The logic clock is based on a single aluminum ion trapped by electric fields and vibrating at ultraviolet light frequencies, which are 100,000 times higher than microwave frequencies used in NIST-F1 and other similar time standards around the world. Optical clocks thus divide time into smaller units, and could someday lead to time standards more than 100 times as accurate as today's microwave standards. Higher frequency is one of a variety of factors that enables improved precision and accuracy.

Aluminum is one contender for a future time standard to be selected by the international community. NIST scientists are working on five different types of experimental optical clocks, each based on different atoms (including ytterbium) and each offering its own advantages. NIST's construction of a second, independent version of the logic clock proves it can be replicated, making it one of the first optical clocks to achieve that distinction. Any future time standard will need to be reproduced in many laboratories.
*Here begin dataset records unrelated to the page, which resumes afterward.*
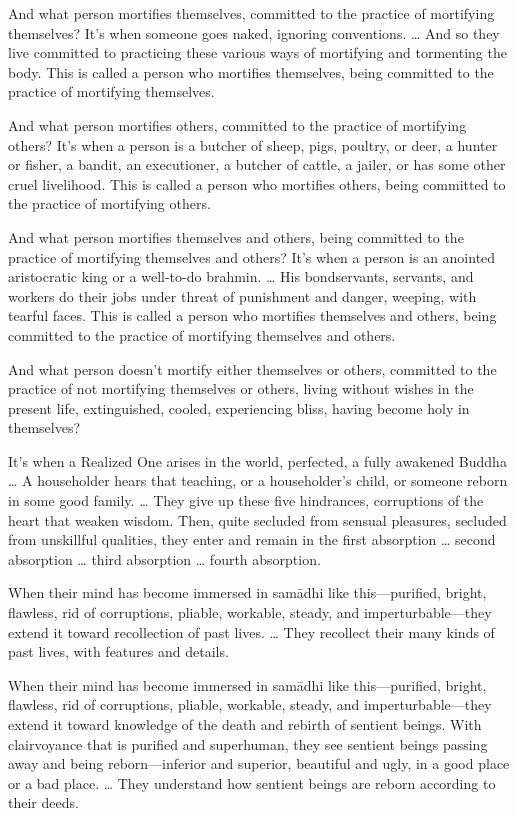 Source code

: \documentclass[12pt,openany]{book}%
\begin{document}
And what person mortifies themselves, committed to the practice of mortifying themselves? It’s when someone goes naked, ignoring conventions. … And so they live committed to practicing these various ways of mortifying and tormenting the body. This is called a person who mortifies themselves, being committed to the practice of mortifying themselves. 

And what person mortifies others, committed to the practice of mortifying others? It’s when a person is a butcher of sheep, pigs, poultry, or deer, a hunter or fisher, a bandit, an executioner, a butcher of cattle, a jailer, or has some other cruel livelihood. This is called a person who mortifies others, being committed to the practice of mortifying others. 

And what person mortifies themselves and others, being committed to the practice of mortifying themselves and others? It’s when a person is an anointed aristocratic king or a well-to-do brahmin. … His bondservants, servants, and workers do their jobs under threat of punishment and danger, weeping, with tearful faces. This is called a person who mortifies themselves and others, being committed to the practice of mortifying themselves and others. 

And what person doesn’t mortify either themselves or others, committed to the practice of not mortifying themselves or others, living without wishes in the present life, extinguished, cooled, experiencing bliss, having become holy in themselves? 

It’s when a Realized One arises in the world, perfected, a fully awakened Buddha … A householder hears that teaching, or a householder’s child, or someone reborn in some good family. … They give up these five hindrances, corruptions of the heart that weaken wisdom. Then, quite secluded from sensual pleasures, secluded from unskillful qualities, they enter and remain in the first absorption … second absorption … third absorption … fourth absorption. 

When their mind has become immersed in \textsanskrit{samādhi} like this—purified, bright, flawless, rid of corruptions, pliable, workable, steady, and imperturbable—they extend it toward recollection of past lives. … They recollect their many kinds of past lives, with features and details. 

When their mind has become immersed in \textsanskrit{samādhi} like this—purified, bright, flawless, rid of corruptions, pliable, workable, steady, and imperturbable—they extend it toward knowledge of the death and rebirth of sentient beings. With clairvoyance that is purified and superhuman, they see sentient beings passing away and being reborn—inferior and superior, beautiful and ugly, in a good place or a bad place. … They understand how sentient beings are reborn according to their deeds. 
\end{document}
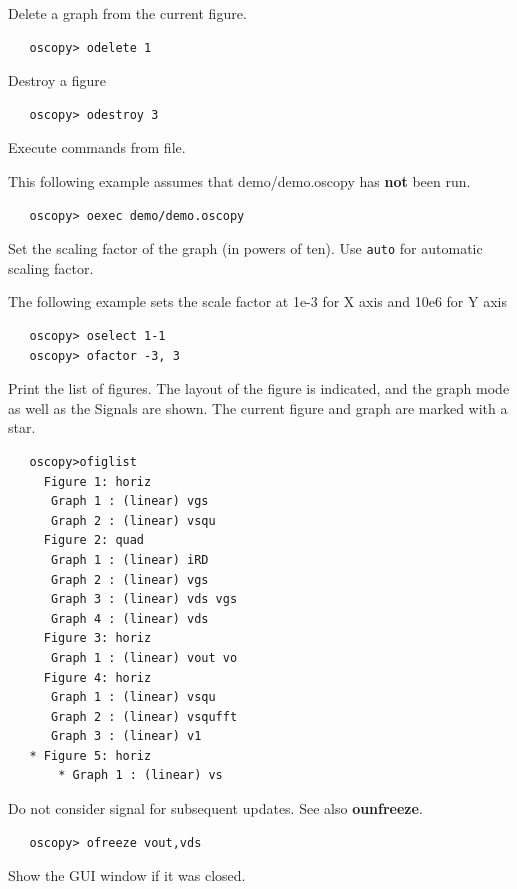 \documentclass[a4paper,11pt]{report}
\begin{document}
   Delete a graph from the current figure.

\begin{lstlisting}
   oscopy> odelete 1
\end{lstlisting}

   Destroy a figure

\begin{lstlisting}
   oscopy> odestroy 3
\end{lstlisting}

   Execute commands from file.

   This following example assumes that demo/demo.oscopy has \textbf{not} been run.

\begin{lstlisting}
   oscopy> oexec demo/demo.oscopy
\end{lstlisting}

   Set the scaling factor of the graph (in powers of ten). Use \texttt{auto} for automatic scaling factor.

\noindent   The following example sets the scale factor at 1e-3 for X axis and 10e6 for Y axis
\begin{lstlisting}
   oscopy> oselect 1-1
   oscopy> ofactor -3, 3
\end{lstlisting}

   Print the list of figures. The layout of the figure is indicated, and the graph mode as well as the Signals are shown. The current figure and graph are marked with a star.
\begin{lstlisting}
   oscopy>ofiglist
     Figure 1: horiz
      Graph 1 : (linear) vgs
      Graph 2 : (linear) vsqu
     Figure 2: quad
      Graph 1 : (linear) iRD
      Graph 2 : (linear) vgs
      Graph 3 : (linear) vds vgs
      Graph 4 : (linear) vds
     Figure 3: horiz
      Graph 1 : (linear) vout vo
     Figure 4: horiz
      Graph 1 : (linear) vsqu
      Graph 2 : (linear) vsqufft
      Graph 3 : (linear) v1
   * Figure 5: horiz
       * Graph 1 : (linear) vs
\end{lstlisting}

   Do not consider signal for subsequent updates. See also \textbf{ounfreeze}.
\begin{lstlisting}
   oscopy> ofreeze vout,vds
\end{lstlisting}

   Show the GUI window if it was closed.
\end{document}
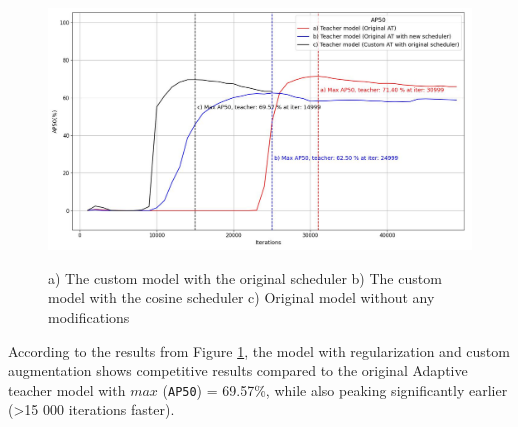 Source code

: \begin{figure}[htb]
	\begin{center}
		\includegraphics[width=14cm]{./AP50_myModel_origScheduler.jpg}
	\end{center}
	\caption{a) The custom model with the original scheduler b) The custom model with the cosine scheduler c) Original model without any modifications}
	\begin{center}
		\label{myModel_withOrigSched}
	\end{center}
\end{figure}
\FloatBarrier  

According to the results from Figure \ref{myModel_withOrigSched}, the model with regularization and custom augmentation shows competitive results compared to the original Adaptive teacher model with $max$ (\texttt{AP50}) = 69.57\%, while also peaking significantly earlier (>15 000 iterations faster).  

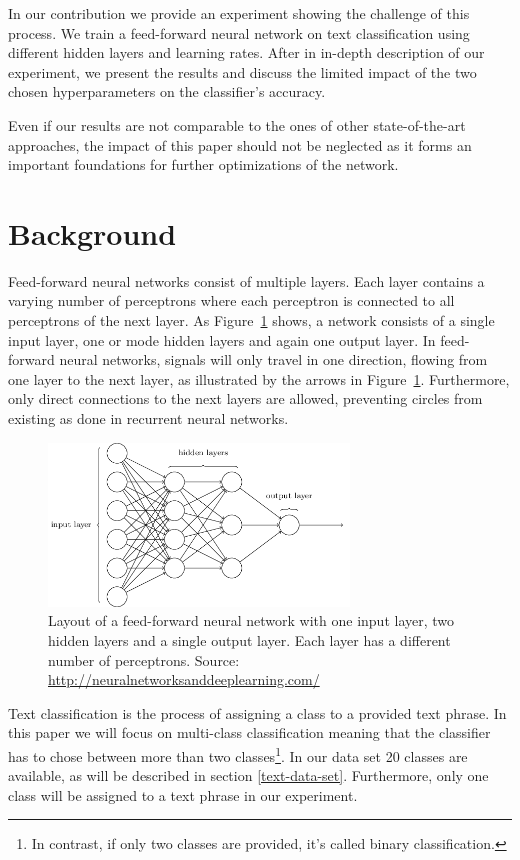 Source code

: \documentclass[sigconf]{acmart}
\begin{document}
In our contribution we provide an experiment showing the challenge of this process. We train a feed-forward neural network on text classification using different hidden layers and learning rates. After in in-depth description of our experiment, we present the results and discuss the limited impact of the two chosen hyperparameters on the classifier's accuracy.

Even if our results are not comparable to the ones of other state-of-the-art approaches, the impact of this paper should not be neglected as it forms an important foundations for further optimizations of the network.

\section{Background}

Feed-forward neural networks consist of multiple layers. Each layer contains a varying number of perceptrons where each perceptron is connected to all perceptrons of the next layer\cite{nielsenneural}. As Figure~\ref{fig:layers} shows, a network consists of a single input layer, one or mode hidden layers and again one output layer. In feed-forward neural networks, signals will only travel in one direction, flowing from one layer to the next layer, as illustrated by the arrows in Figure~\ref{fig:layers}. Furthermore, only direct connections to the next layers are allowed, preventing circles from existing as done in recurrent neural networks. 

\begin{figure}
	\centering
	\includegraphics[width=8cm]{layers.png}
	\caption{Layout of a feed-forward neural network with one input layer, two hidden layers and a single output layer. Each layer has a different number of perceptrons. Source: \href{http://neuralnetworksanddeeplearning.com/chap1.html}{http://neuralnetworksanddeeplearning.com/}}
	\label{fig:layers}
\end{figure}

Text classification is the process of assigning a class to a provided text phrase. In this paper we will focus on multi-class classification meaning that the classifier has to chose between more than two classes\footnote{In contrast, if only two classes are provided, it's called binary classification.}. In our data set 20 classes are available, as will be described in section \ref{text-data-set}. Furthermore, only one class will be assigned to a text phrase in our experiment.
\end{document}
The enhanced logic clock differs from the original version in several ways. Most importantly, it uses a different type of "partner" ion to enable more efficient operations. Aluminum is an exceptionally stable source of clock ticks but its properties are not easily manipulated or detected with lasers. In the new clock, a magnesium ion is used to cool the aluminum and to signal its ticks. The original version of the clock used beryllium, a smaller and lighter ion that is a less efficient match for aluminum.

Aside from the obvious, clocks have myriad applications. The extreme precision offered by optical clocks is already providing record measurements of possible changes in the fundamental "constants" of nature, a line of inquiry that has important implications for cosmology and tests of the laws of physics, such as Einstein's theories of special and general relativity. Next-generation clocks might lead to new types of gravity sensors for exploring underground natural resources and fundamental studies of the Earth. Other possible applications may include ultra-precise autonomous navigation, such as landing planes by GPS.